My name is Tasha Lewis and I am a young photographic sculptor from Indianapolis, Indiana. I graduated from Swarthmore College in the spring of 2012 with a dual degree in English Literature and Studio Arts. I recently moved to New York City and will begin a residency at the Aferro Gallery in Newark, NJ, at the end of August.

The photographic process that I use is called the cyanotype process, and I am drawn to it both because of its history and because of its flexibility. My current body of work is drawn from an investigation into the cultural/scientific/historical context in which the cyanotype was born. Popularized by scientists, and botanists in particular, the cyanotype is intrinsically tied into the scientific recording boom of the late 19th and early 20th century. These are the times of the curiosity cabinet, the prints of Anna Atkins and a rush of explorers/scientists to colonial lands only to bring back specimens from foreign ecosystems. The cyanotype is a process of documenting. The resultant image— which is the basic fodder for all of my work— is a kind of scientific stand-in for the actual object in question. It is the trace of the original. In this way, like cyanotype’s use for building blue prints in more recent centuries, my work is formed as the re-presentation of something real; it is somehow not quite the object itself.
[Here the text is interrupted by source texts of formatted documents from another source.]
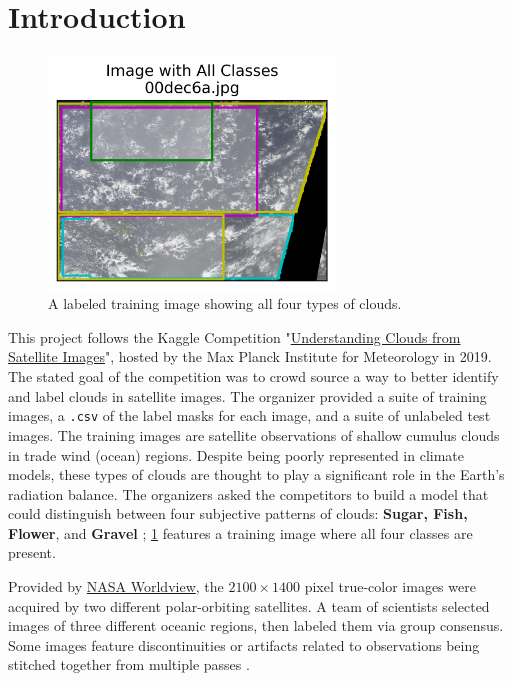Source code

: \section{Introduction}
\begin{figure}
    \centering
    \includegraphics[width=3in]{figs/all_labels.png}
    \caption{A labeled training image showing all four types of clouds.}
    \label{fig:all_labels}
\end{figure}
%
This project follows the Kaggle Competition "\href{https://www.kaggle.com/competitions/understanding_cloud_organization/overview}{Understanding Clouds from Satellite Images}", hosted by the Max Planck Institute for Meteorology in 2019. The stated goal of the competition was to crowd source a way to better identify and label clouds in satellite images. The organizer provided a suite of training images, a \texttt{.csv} of the label masks for each image, and a suite of unlabeled test images. The training images are satellite observations of shallow cumulus clouds in trade wind (ocean) regions. Despite being poorly represented in climate models, these types of clouds are thought to play a significant role in the Earth's radiation balance. The organizers asked the competitors to build a model that could distinguish between four subjective patterns of clouds: \textbf{Sugar, Fish, Flower}, and \textbf{Gravel} \cite{rasp_CombiningCrowdsourcingDeep_2020, maxplanckinstituteformeteorology_UnderstandingCloudsSatellite_}; \cref{fig:all_labels} features a training image where all four classes are present. 

Provided by \href{https://worldview.earthdata.nasa.gov/}{NASA Worldview}, the \(2100 \times 1400\) pixel true-color images were acquired by two different polar-orbiting satellites.  A team of scientists selected images of three different oceanic regions, then labeled them via group consensus. Some images feature discontinuities or artifacts related to observations being stitched together from multiple passes \cite{maxplanckinstituteformeteorology_UnderstandingCloudsSatellite_}. 
%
Thus my faux-taxidermied specimens are made up of photographs of real antelopes, gazelles, impalas, foxes, fishes, snakes etc and where you see a photograph of nostrils or the depth of the inner ear, you actually see into these flat surfaces and imagine they have the depth of a real animal.

My work is very interested in this tension between the qualities of the surface—where everything is hand sewn with a needle and thread— and the illusory power of the photographic base—where the images is created digitally and then printed in the sun.